» **ASSIGNED TASK**
Every line with the string "label" should be copied from the data.

Records from a data collection
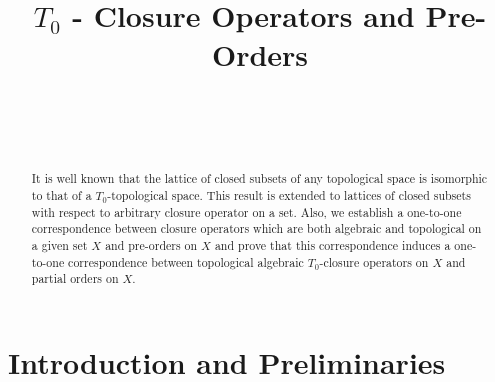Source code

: \documentclass[
11pt,%
tightenlines,%
twoside,%
onecolumn,%
nofloats,%
nobibnotes,%
nofootinbib,%
superscriptaddress,%
noshowpacs,%
centertags]%
{revtex4}
\begin{document}

\title{$T_0$ - Closure Operators and Pre-Orders}

\author{~}
\author{~}
 




\begin{abstract}
It is well known that the lattice of closed  subsets of any
topological space is isomorphic to that of a $T_0$-topological
space.  This result is extended to lattices of closed subsets with
respect to arbitrary closure operator on a set. Also, we establish a
one-to-one correspondence between  closure operators which are both
algebraic and topological on a given set $X$  and pre-orders on $X$
and prove that this correspondence induces a one-to-one
correspondence between  topological algebraic $T_0$-closure
operators on $X$  and partial orders on $X.$
\end{abstract}

\maketitle

\section{Introduction and Preliminaries}
\end{document}
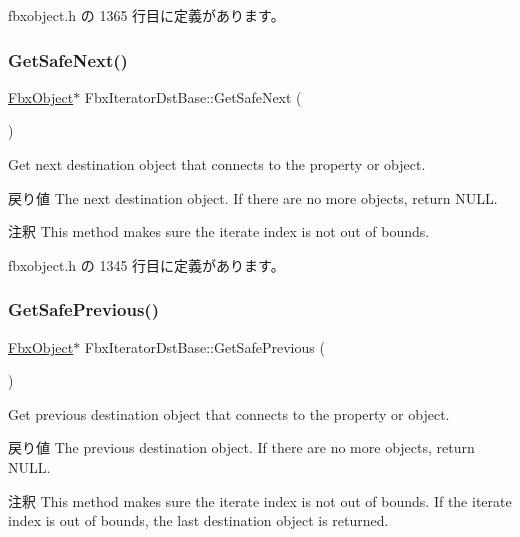  fbxobject.\+h の 1365 行目に定義があります。

\mbox{\label{class_fbx_iterator_dst_base_a2107573dd3869f094ca35931ffc4b790}} 
\subsubsection{\texorpdfstring{Get\+Safe\+Next()}{GetSafeNext()}}
{\footnotesize\ttfamily \hyperlink{class_fbx_object}{Fbx\+Object}$\ast$ Fbx\+Iterator\+Dst\+Base\+::\+Get\+Safe\+Next (\begin{DoxyParamCaption}{ }\end{DoxyParamCaption})\hspace{0.3cm}{\ttfamily [inline]}}

Get next destination object that connects to the property or object. \begin{DoxyReturn}{戻り値}
The next destination object. If there are no more objects, return N\+U\+LL. 
\end{DoxyReturn}
\begin{DoxyRemark}{注釈}
This method makes sure the iterate index is not out of bounds. 
\end{DoxyRemark}


 fbxobject.\+h の 1345 行目に定義があります。

\mbox{\label{class_fbx_iterator_dst_base_af5526eefa90ef43e1a0daff1b8e8e3d3}} 
\subsubsection{\texorpdfstring{Get\+Safe\+Previous()}{GetSafePrevious()}}
{\footnotesize\ttfamily \hyperlink{class_fbx_object}{Fbx\+Object}$\ast$ Fbx\+Iterator\+Dst\+Base\+::\+Get\+Safe\+Previous (\begin{DoxyParamCaption}{ }\end{DoxyParamCaption})\hspace{0.3cm}{\ttfamily [inline]}}

Get previous destination object that connects to the property or object. \begin{DoxyReturn}{戻り値}
The previous destination object. If there are no more objects, return N\+U\+LL. 
\end{DoxyReturn}
\begin{DoxyRemark}{注釈}
This method makes sure the iterate index is not out of bounds. If the iterate index is out of bounds, the last destination object is returned. 
\end{DoxyRemark}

» **RESPONSE BOX**
\mbox{\label{class_fbx_iterator_dst_base_a2107573dd3869f094ca35931ffc4b790}} 
\mbox{\label{class_fbx_iterator_dst_base_af5526eefa90ef43e1a0daff1b8e8e3d3}} 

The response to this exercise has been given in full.